**What to produce**. Identify and pull out each line of the entries in which "them" occurs.

**Supplied data**.

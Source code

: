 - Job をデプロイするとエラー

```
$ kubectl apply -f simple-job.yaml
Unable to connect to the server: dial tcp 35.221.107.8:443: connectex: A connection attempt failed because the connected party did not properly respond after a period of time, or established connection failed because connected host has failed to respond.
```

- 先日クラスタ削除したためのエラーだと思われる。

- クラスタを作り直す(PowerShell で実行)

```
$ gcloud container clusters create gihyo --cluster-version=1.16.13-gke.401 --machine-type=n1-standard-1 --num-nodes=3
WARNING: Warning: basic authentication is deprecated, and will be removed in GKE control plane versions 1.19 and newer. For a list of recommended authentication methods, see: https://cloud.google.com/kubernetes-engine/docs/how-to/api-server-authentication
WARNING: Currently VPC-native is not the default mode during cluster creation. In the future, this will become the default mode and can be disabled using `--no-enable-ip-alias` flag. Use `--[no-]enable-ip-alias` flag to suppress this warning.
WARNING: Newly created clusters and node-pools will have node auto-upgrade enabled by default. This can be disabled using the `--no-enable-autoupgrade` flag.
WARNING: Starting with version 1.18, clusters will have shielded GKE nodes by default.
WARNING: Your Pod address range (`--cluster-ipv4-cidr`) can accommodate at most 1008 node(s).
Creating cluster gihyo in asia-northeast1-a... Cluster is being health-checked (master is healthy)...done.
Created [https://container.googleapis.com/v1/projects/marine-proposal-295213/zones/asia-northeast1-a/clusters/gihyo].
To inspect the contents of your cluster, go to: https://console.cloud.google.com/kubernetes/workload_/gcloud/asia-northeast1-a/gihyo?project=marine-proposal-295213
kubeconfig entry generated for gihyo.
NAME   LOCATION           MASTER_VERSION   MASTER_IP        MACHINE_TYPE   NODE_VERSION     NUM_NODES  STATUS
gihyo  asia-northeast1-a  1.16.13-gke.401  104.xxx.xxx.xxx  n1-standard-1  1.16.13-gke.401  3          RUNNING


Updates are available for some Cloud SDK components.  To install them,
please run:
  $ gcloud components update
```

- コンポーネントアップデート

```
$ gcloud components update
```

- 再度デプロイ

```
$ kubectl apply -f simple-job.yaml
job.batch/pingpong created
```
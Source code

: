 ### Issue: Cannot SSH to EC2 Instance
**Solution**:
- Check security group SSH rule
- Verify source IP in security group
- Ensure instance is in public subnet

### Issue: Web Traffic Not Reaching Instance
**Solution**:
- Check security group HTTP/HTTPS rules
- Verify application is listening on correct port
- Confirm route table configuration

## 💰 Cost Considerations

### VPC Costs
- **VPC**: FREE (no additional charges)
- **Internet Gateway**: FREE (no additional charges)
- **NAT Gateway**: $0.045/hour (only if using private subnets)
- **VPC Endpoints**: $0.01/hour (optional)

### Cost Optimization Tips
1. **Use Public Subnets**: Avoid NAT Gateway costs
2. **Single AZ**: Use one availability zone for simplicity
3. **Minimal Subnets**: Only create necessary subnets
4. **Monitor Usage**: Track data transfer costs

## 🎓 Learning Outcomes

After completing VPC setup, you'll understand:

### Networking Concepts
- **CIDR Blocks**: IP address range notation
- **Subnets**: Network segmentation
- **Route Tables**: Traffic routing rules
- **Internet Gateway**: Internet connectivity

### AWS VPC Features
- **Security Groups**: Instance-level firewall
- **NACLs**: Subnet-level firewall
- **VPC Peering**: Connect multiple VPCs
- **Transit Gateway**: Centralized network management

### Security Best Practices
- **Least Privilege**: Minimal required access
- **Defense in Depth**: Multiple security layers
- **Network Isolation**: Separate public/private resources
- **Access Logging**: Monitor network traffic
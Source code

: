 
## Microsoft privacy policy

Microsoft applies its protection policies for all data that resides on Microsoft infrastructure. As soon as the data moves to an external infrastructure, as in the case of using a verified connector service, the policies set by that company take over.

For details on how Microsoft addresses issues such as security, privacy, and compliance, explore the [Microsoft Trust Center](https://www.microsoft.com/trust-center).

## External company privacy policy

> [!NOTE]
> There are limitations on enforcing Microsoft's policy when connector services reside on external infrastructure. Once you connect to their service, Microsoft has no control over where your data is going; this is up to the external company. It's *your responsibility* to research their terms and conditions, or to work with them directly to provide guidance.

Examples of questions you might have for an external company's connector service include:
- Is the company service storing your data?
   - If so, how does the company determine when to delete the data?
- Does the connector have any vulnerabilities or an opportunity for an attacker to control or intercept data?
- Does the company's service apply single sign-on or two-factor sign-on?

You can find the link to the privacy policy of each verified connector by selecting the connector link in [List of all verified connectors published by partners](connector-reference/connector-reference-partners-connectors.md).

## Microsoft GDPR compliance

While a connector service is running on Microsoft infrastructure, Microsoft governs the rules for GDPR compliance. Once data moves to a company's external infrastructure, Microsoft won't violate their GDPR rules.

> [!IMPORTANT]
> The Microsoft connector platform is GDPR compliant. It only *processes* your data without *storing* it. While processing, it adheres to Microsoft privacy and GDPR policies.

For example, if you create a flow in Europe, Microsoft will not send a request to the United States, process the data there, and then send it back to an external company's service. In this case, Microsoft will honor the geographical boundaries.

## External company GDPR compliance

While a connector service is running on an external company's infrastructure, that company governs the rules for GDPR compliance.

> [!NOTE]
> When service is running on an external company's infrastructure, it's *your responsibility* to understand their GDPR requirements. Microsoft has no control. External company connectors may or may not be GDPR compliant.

**Response box**.
Updates are available for some Cloud SDK components.  To install them,
> There are limitations on enforcing Microsoft's policy when connector services reside on external infrastructure. Once you connect to their service, Microsoft has no control over where your data is going; this is up to the external company. It's *your responsibility* to research their terms and conditions, or to work with them directly to provide guidance.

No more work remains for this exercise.